Wykorzystanie cudzych produktów, głównie w celach ekonomicznych, może jednak oznaczać naruszenie praw własności intelektualnej ich pierwotnych twórców. Przed wprowadzeniem takich przeróbek do obrotu warto zasięgnąć porady profesjonalisty. Decyzja biznesowa powinna uwzględniać ryzyko prawne. Ryzyka tego nie wzięli pod uwagę lub nie doszacowali twórcy szatańskich butów. Ponieśli dość surowe konsekwencje – w myśl zawartej z Nike ugody, musieli wycofać z obrotu wszystkie pary, w tym sprzedane. Oznacza to konieczność zwrotu ich ceny i kosztów przesyłki, a także prawdopodobnie – naruszenia warunków ugody i zapłaty kary umownej. Brak bowiem środków, aby zmusić nabywców butów do ich zwrotu sprzedawcy. Możliwe jest zachęcenie do zwrotu, a to wiąże się z kolejnymi wydatkami.

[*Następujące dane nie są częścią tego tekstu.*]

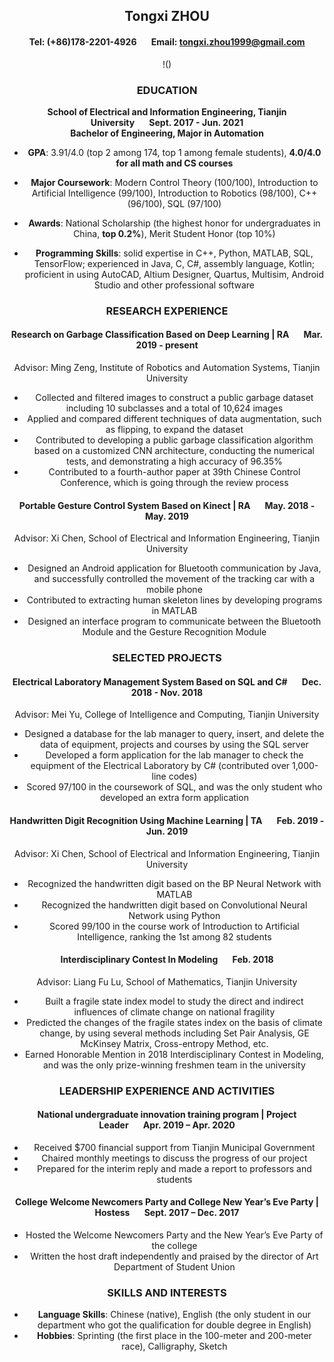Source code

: ## <center>Tongxi ZHOU</center>
#### <center>Tel: (+86)178-2201-4926&nbsp;&nbsp;&nbsp;&nbsp;&nbsp;&nbsp;&nbsp;Email: tongxi.zhou1999@gmail.com</center> 
<div align=center>!()

### EDUCATION
**School of Electrical and Information Engineering, Tianjin University&nbsp;&nbsp;&nbsp;&nbsp;&nbsp;&nbsp;&nbsp;Sept. 2017 - Jun. 2021<br/>
Bachelor of Engineering, Major in Automation**
- **GPA**: 3.91/4.0 (top 2 among 174, top 1 among female students), **4.0/4.0 for all math and CS courses** 

- **Major Coursework**: Modern Control Theory (100/100), Introduction to Artificial Intelligence (99/100), Introduction to Robotics (98/100), C++ (96/100), SQL (97/100) 

- **Awards**: National Scholarship (the highest honor for undergraduates in China, **top 0.2%**), Merit Student Honor (top 10%) 

- **Programming Skills**: solid expertise in C++, Python, MATLAB, SQL, TensorFlow; experienced in Java, C, C#, assembly language, Kotlin; proficient in using AutoCAD, Altium Designer, Quartus, Multisim, Android Studio and other professional software 


### RESEARCH EXPERIENCE 
#### Research on Garbage Classification Based on Deep Learning | RA&nbsp;&nbsp;&nbsp;&nbsp;&nbsp;&nbsp;&nbsp;Mar. 2019 - present 
Advisor: Ming Zeng, Institute of Robotics and Automation Systems, Tianjin University 
- Collected and filtered images to construct a public garbage dataset including 10 subclasses and a total of 10,624 images 
- Applied and compared different techniques of data augmentation, such as flipping, to expand the dataset 
- Contributed to developing a public garbage classification algorithm based on a customized CNN architecture, conducting the numerical tests, and demonstrating a high accuracy of 96.35% 
- Contributed to a fourth-author paper at 39th Chinese Control Conference, which is going through the review process 

#### Portable Gesture Control System Based on Kinect | RA&nbsp;&nbsp;&nbsp;&nbsp;&nbsp;&nbsp;&nbsp;May. 2018 - May. 2019 
Advisor: Xi Chen, School of Electrical and Information Engineering, Tianjin University 
- Designed an Android application for Bluetooth communication by Java, and successfully controlled the movement of the tracking car with a mobile phone 
- Contributed to extracting human skeleton lines by developing programs in MATLAB 
- Designed an interface program to communicate between the Bluetooth Module and the Gesture Recognition Module 


### SELECTED PROJECTS 
#### Electrical Laboratory Management System Based on SQL and C#&nbsp;&nbsp;&nbsp;&nbsp;&nbsp;&nbsp;&nbsp;Dec. 2018 - Nov. 2018
Advisor: Mei Yu, College of Intelligence and Computing, Tianjin University 
- Designed a database for the lab manager to query, insert, and delete the data of equipment, projects and courses by using the SQL server 
- Developed a form application for the lab manager to check the equipment of the Electrical Laboratory by C# (contributed over 1,000-line codes) 
- Scored 97/100 in the coursework of SQL, and was the only student who developed an extra form application

#### Handwritten Digit Recognition Using Machine Learning | TA&nbsp;&nbsp;&nbsp;&nbsp;&nbsp;&nbsp;&nbsp;Feb. 2019 - Jun. 2019 
Advisor: Xi Chen, School of Electrical and Information Engineering, Tianjin University 
- Recognized the handwritten digit based on the BP Neural Network with MATLAB 
- Recognized the handwritten digit based on Convolutional Neural Network using Python 
- Scored 99/100 in the course work of Introduction to Artificial Intelligence, ranking the 1st among 82 students 

#### Interdisciplinary Contest In Modeling&nbsp;&nbsp;&nbsp;&nbsp;&nbsp;&nbsp;&nbsp;Feb. 2018 
Advisor: Liang Fu Lu, School of Mathematics, Tianjin University
- Built a fragile state index model to study the direct and indirect influences of climate change on national fragility
- Predicted the changes of the fragile states index on the basis of climate change, by using several methods including Set Pair Analysis, GE McKinsey Matrix, Cross-entropy Method, etc.
- Earned Honorable Mention in 2018 Interdisciplinary Contest in Modeling, and was the only prize-winning freshmen team in the university


### LEADERSHIP EXPERIENCE AND ACTIVITIES 
#### National undergraduate innovation training program | Project Leader&nbsp;&nbsp;&nbsp;&nbsp;&nbsp;&nbsp;&nbsp;Apr. 2019 – Apr. 2020 
- Received $700 financial support from Tianjin Municipal Government 
- Chaired monthly meetings to discuss the progress of our project 
- Prepared for the interim reply and made a report to professors and students 

#### College Welcome Newcomers Party and College New Year’s Eve Party | Hostess&nbsp;&nbsp;&nbsp;&nbsp;&nbsp;&nbsp;&nbsp;Sept. 2017 – Dec. 2017 
- Hosted the Welcome Newcomers Party and the New Year’s Eve Party of the college 
- Written the host draft independently and praised by the director of Art Department of Student Union 


### SKILLS AND INTERESTS
- **Language Skills**: Chinese (native), English (the only student in our department who got the qualification for double degree in English) 
- **Hobbies**: Sprinting (the first place in the 100-meter and 200-meter race), Calligraphy, Sketch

[1] https://www.elle.pl/artykul/szatanskie-buty-budza-oburzenie-nike-sie-odcina-i-pozywa-tworcow
[2] https://www.nytimes.com/2021/04/08/style/satan-shoe-settlement-nike.html
[3] E. Chan, Upcykling to przyszłość mody, Vogue, https://www.vogue.pl/a/vogueinternational-upcykling-to-przyszlosc-mody
[4] Por. R. Markiewicz, Zabawy z prawem autorskim dawne i nowe, Warszawa 2022, s. 341 i cyt. Tamże orzeczenie sądu w Hadze.
[5] Pełnomocnik twórców szatańskich butów w negocjacjach z Nike przekonywał jednak, że buty posłużyły jako środek artystycznego wyrazu i miały stanowić komentarz dotyczący kultury współpracy i szkodliwych skutków nietoleracji.
[6] Wyjątkiem jest przepakowywanie towarów wynikające z przepisów prawa.